▶ Task statement
Pull from the data below each line where the word "different" occurs, and copy it.

++++ Data to use

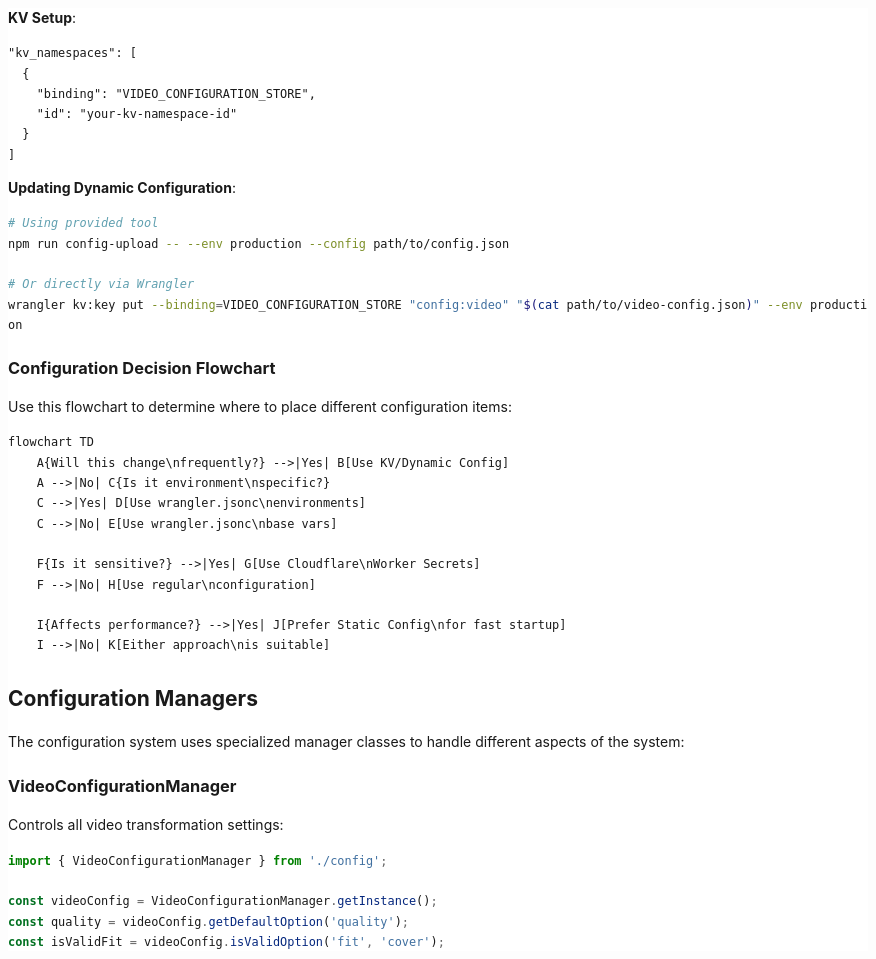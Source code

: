 **KV Setup**:
```jsonc
"kv_namespaces": [
  {
    "binding": "VIDEO_CONFIGURATION_STORE",
    "id": "your-kv-namespace-id"
  }
]
```

**Updating Dynamic Configuration**:
```bash
# Using provided tool
npm run config-upload -- --env production --config path/to/config.json

# Or directly via Wrangler
wrangler kv:key put --binding=VIDEO_CONFIGURATION_STORE "config:video" "$(cat path/to/video-config.json)" --env production
```

### Configuration Decision Flowchart

Use this flowchart to determine where to place different configuration items:

```mermaid
flowchart TD
    A{Will this change\nfrequently?} -->|Yes| B[Use KV/Dynamic Config]
    A -->|No| C{Is it environment\nspecific?}
    C -->|Yes| D[Use wrangler.jsonc\nenvironments]
    C -->|No| E[Use wrangler.jsonc\nbase vars]
    
    F{Is it sensitive?} -->|Yes| G[Use Cloudflare\nWorker Secrets]
    F -->|No| H[Use regular\nconfiguration]
    
    I{Affects performance?} -->|Yes| J[Prefer Static Config\nfor fast startup]
    I -->|No| K[Either approach\nis suitable]
```

## Configuration Managers

The configuration system uses specialized manager classes to handle different aspects of the system:

### VideoConfigurationManager

Controls all video transformation settings:

```typescript
import { VideoConfigurationManager } from './config';

const videoConfig = VideoConfigurationManager.getInstance();
const quality = videoConfig.getDefaultOption('quality');
const isValidFit = videoConfig.isValidOption('fit', 'cover');
```
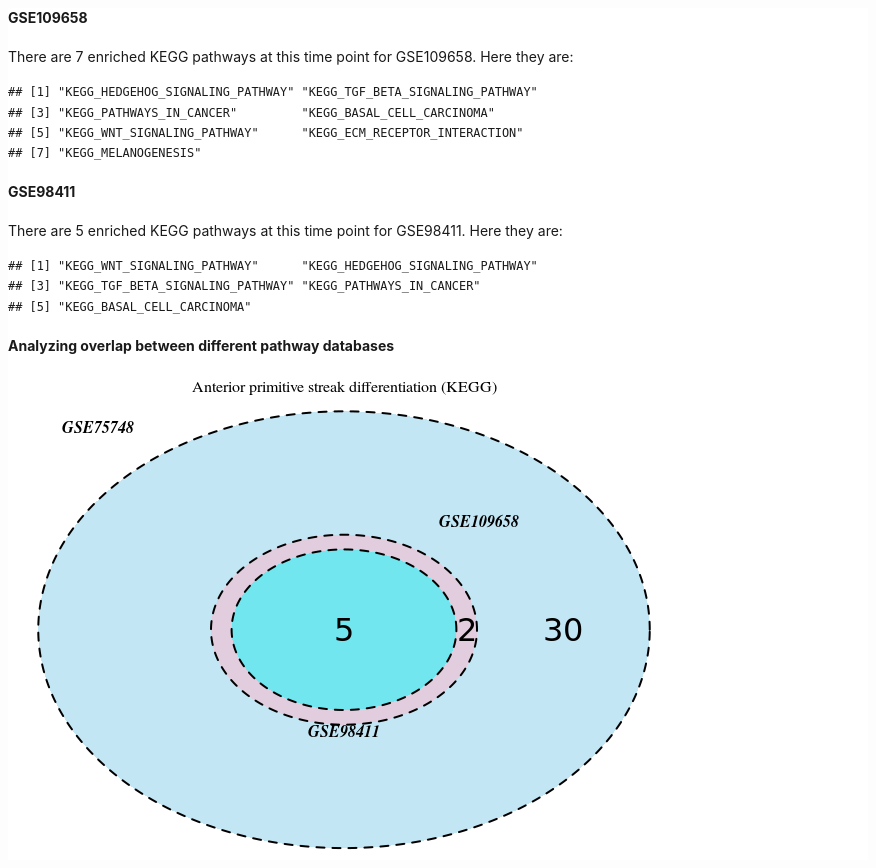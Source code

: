 #### GSE109658

There are 7 enriched KEGG pathways at this time point for GSE109658. Here they are:

    ## [1] "KEGG_HEDGEHOG_SIGNALING_PATHWAY" "KEGG_TGF_BETA_SIGNALING_PATHWAY"
    ## [3] "KEGG_PATHWAYS_IN_CANCER"         "KEGG_BASAL_CELL_CARCINOMA"      
    ## [5] "KEGG_WNT_SIGNALING_PATHWAY"      "KEGG_ECM_RECEPTOR_INTERACTION"  
    ## [7] "KEGG_MELANOGENESIS"

#### GSE98411

There are 5 enriched KEGG pathways at this time point for GSE98411. Here they are:

    ## [1] "KEGG_WNT_SIGNALING_PATHWAY"      "KEGG_HEDGEHOG_SIGNALING_PATHWAY"
    ## [3] "KEGG_TGF_BETA_SIGNALING_PATHWAY" "KEGG_PATHWAYS_IN_CANCER"        
    ## [5] "KEGG_BASAL_CELL_CARCINOMA"

#### Analyzing overlap between different pathway databases

![](pathway_analysis_report_files/figure-markdown_github/unnamed-chunk-20-1.png)
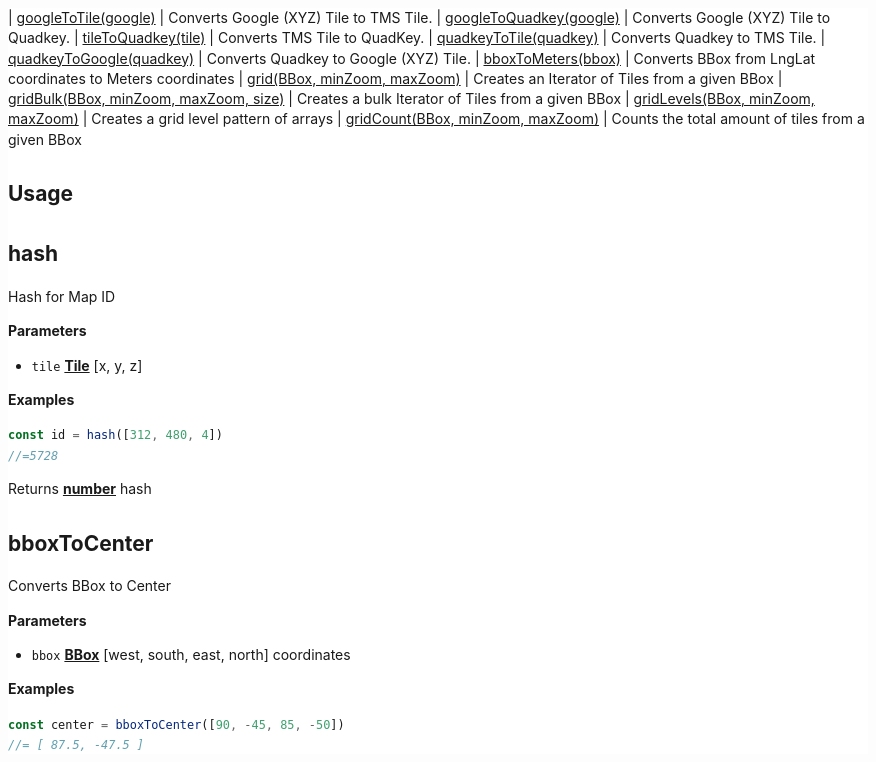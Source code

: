| [googleToTile(google)](#googletotile)                     | Converts Google (XYZ) Tile to TMS Tile.
| [googleToQuadkey(google)](#googletoquadkey)               | Converts Google (XYZ) Tile to Quadkey.
| [tileToQuadkey(tile)](#tiletoquadkey)                     | Converts TMS Tile to QuadKey.
| [quadkeyToTile(quadkey)](#quadkeytotile)                  | Converts Quadkey to TMS Tile.
| [quadkeyToGoogle(quadkey)](#quadkeytogoogle)              | Converts Quadkey to Google (XYZ) Tile.
| [bboxToMeters(bbox)](#bboxtometers)                       | Converts BBox from LngLat coordinates to Meters coordinates
| [grid(BBox, minZoom, maxZoom)](#grid)                     | Creates an Iterator of Tiles from a given BBox
| [gridBulk(BBox, minZoom, maxZoom, size)](#gridbulk)       | Creates a bulk Iterator of Tiles from a given BBox
| [gridLevels(BBox, minZoom, maxZoom)](#gridlevels)         | Creates a grid level pattern of arrays
| [gridCount(BBox, minZoom, maxZoom)](#gridcount)           | Counts the total amount of tiles from a given BBox

## Usage



## hash

Hash for Map ID

**Parameters**

-   `tile` **[Tile](https://en.wikipedia.org/wiki/Tiled_web_map)** [x, y, z]

**Examples**

```javascript
const id = hash([312, 480, 4])
//=5728
```

Returns **[number](https://developer.mozilla.org/en-US/docs/Web/JavaScript/Reference/Global_Objects/Number)** hash

## bboxToCenter

Converts BBox to Center

**Parameters**

-   `bbox` **[BBox](http://geojson.org/geojson-spec.html#bounding-boxes)** [west, south, east, north] coordinates

**Examples**

```javascript
const center = bboxToCenter([90, -45, 85, -50])
//= [ 87.5, -47.5 ]
```
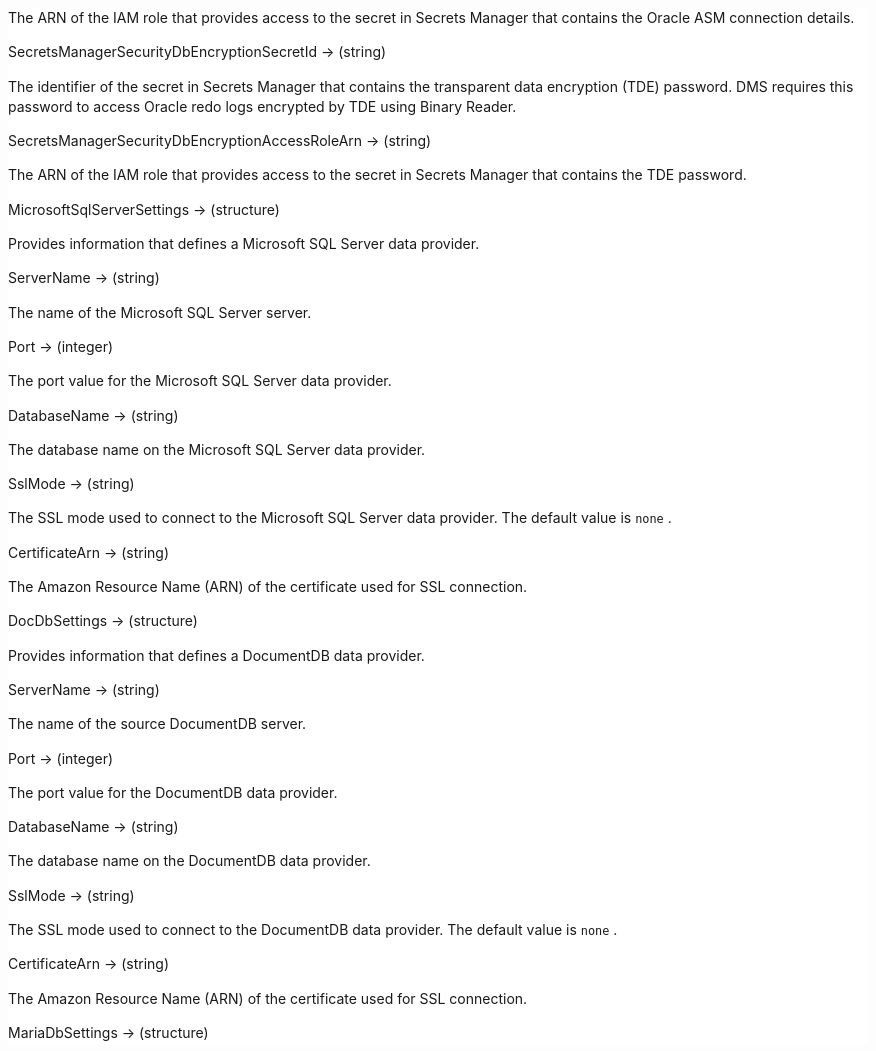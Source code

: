 The ARN of the IAM role that provides access to the secret in Secrets Manager that contains the Oracle ASM connection details.

SecretsManagerSecurityDbEncryptionSecretId -> (string)

The identifier of the secret in Secrets Manager that contains the transparent data encryption (TDE) password. DMS requires this password to access Oracle redo logs encrypted by TDE using Binary Reader.

SecretsManagerSecurityDbEncryptionAccessRoleArn -> (string)

The ARN of the IAM role that provides access to the secret in Secrets Manager that contains the TDE password.

MicrosoftSqlServerSettings -> (structure)

Provides information that defines a Microsoft SQL Server data provider.

ServerName -> (string)

The name of the Microsoft SQL Server server.

Port -> (integer)

The port value for the Microsoft SQL Server data provider.

DatabaseName -> (string)

The database name on the Microsoft SQL Server data provider.

SslMode -> (string)

The SSL mode used to connect to the Microsoft SQL Server data provider. The default value is `none` .

CertificateArn -> (string)

The Amazon Resource Name (ARN) of the certificate used for SSL connection.

DocDbSettings -> (structure)

Provides information that defines a DocumentDB data provider.

ServerName -> (string)

The name of the source DocumentDB server.

Port -> (integer)

The port value for the DocumentDB data provider.

DatabaseName -> (string)

The database name on the DocumentDB data provider.

SslMode -> (string)

The SSL mode used to connect to the DocumentDB data provider. The default value is `none` .

CertificateArn -> (string)

The Amazon Resource Name (ARN) of the certificate used for SSL connection.

MariaDbSettings -> (structure)

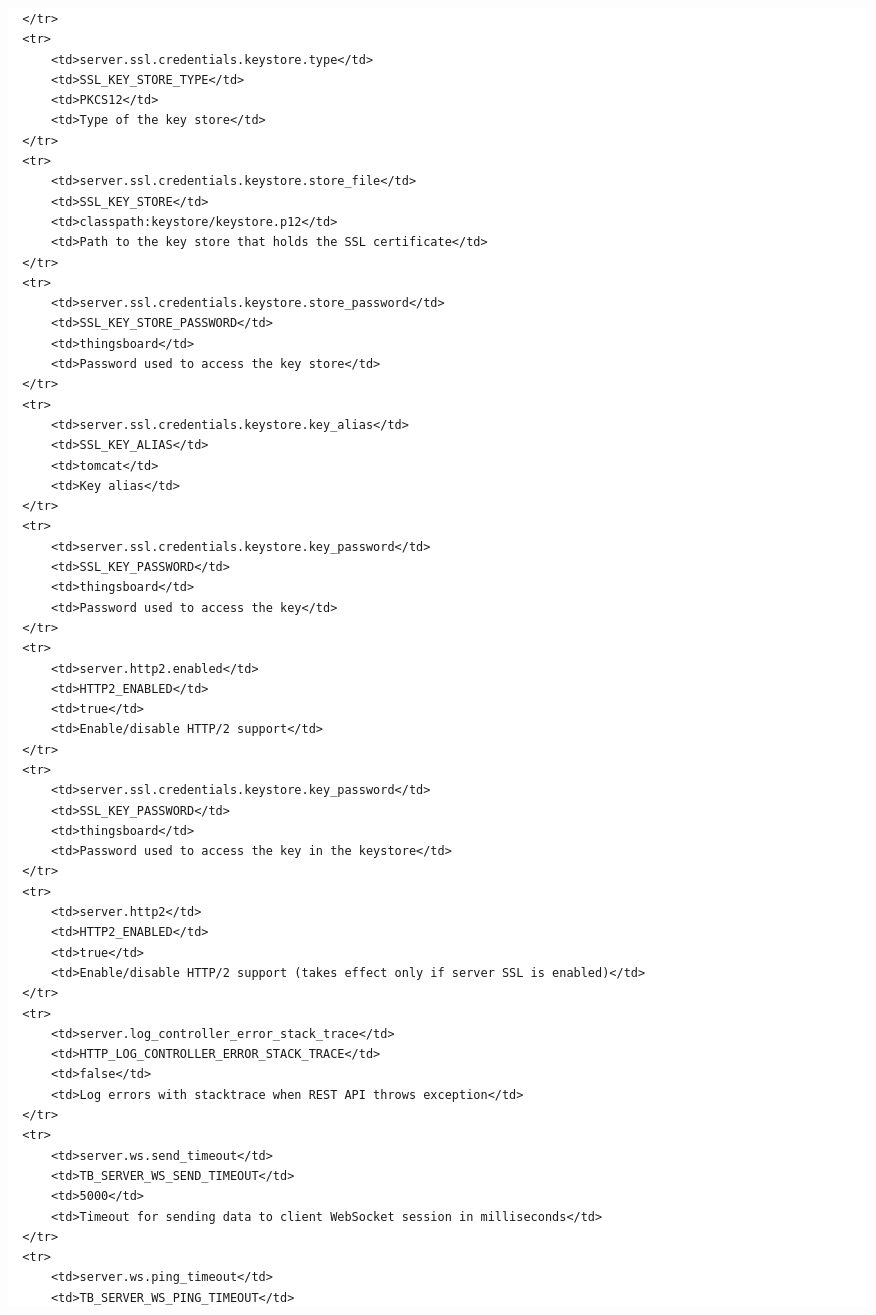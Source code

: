       </tr>
      <tr>
          <td>server.ssl.credentials.keystore.type</td>
          <td>SSL_KEY_STORE_TYPE</td>
          <td>PKCS12</td>
          <td>Type of the key store</td>
      </tr>
      <tr>
          <td>server.ssl.credentials.keystore.store_file</td>
          <td>SSL_KEY_STORE</td>
          <td>classpath:keystore/keystore.p12</td>
          <td>Path to the key store that holds the SSL certificate</td>
      </tr>
      <tr>
          <td>server.ssl.credentials.keystore.store_password</td>
          <td>SSL_KEY_STORE_PASSWORD</td>
          <td>thingsboard</td>
          <td>Password used to access the key store</td>
      </tr>
      <tr>
          <td>server.ssl.credentials.keystore.key_alias</td>
          <td>SSL_KEY_ALIAS</td>
          <td>tomcat</td>
          <td>Key alias</td>
      </tr>
      <tr>
          <td>server.ssl.credentials.keystore.key_password</td>
          <td>SSL_KEY_PASSWORD</td>
          <td>thingsboard</td>
          <td>Password used to access the key</td>
      </tr>
      <tr>
          <td>server.http2.enabled</td>
          <td>HTTP2_ENABLED</td>
          <td>true</td>
          <td>Enable/disable HTTP/2 support</td>
      </tr>
      <tr>
          <td>server.ssl.credentials.keystore.key_password</td>
          <td>SSL_KEY_PASSWORD</td>
          <td>thingsboard</td>
          <td>Password used to access the key in the keystore</td>
      </tr>
      <tr>
          <td>server.http2</td>
          <td>HTTP2_ENABLED</td>
          <td>true</td>
          <td>Enable/disable HTTP/2 support (takes effect only if server SSL is enabled)</td>
      </tr>
      <tr>
          <td>server.log_controller_error_stack_trace</td>
          <td>HTTP_LOG_CONTROLLER_ERROR_STACK_TRACE</td>
          <td>false</td>
          <td>Log errors with stacktrace when REST API throws exception</td>
      </tr>
      <tr>
          <td>server.ws.send_timeout</td>
          <td>TB_SERVER_WS_SEND_TIMEOUT</td>
          <td>5000</td>
          <td>Timeout for sending data to client WebSocket session in milliseconds</td>
      </tr>
      <tr>
          <td>server.ws.ping_timeout</td>
          <td>TB_SERVER_WS_PING_TIMEOUT</td>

++++++++

▶ Finished exercise
Use this flowchart to determine where to place different configuration items:
The configuration system uses specialized manager classes to handle different aspects of the system:
#### Analyzing overlap between different pathway databases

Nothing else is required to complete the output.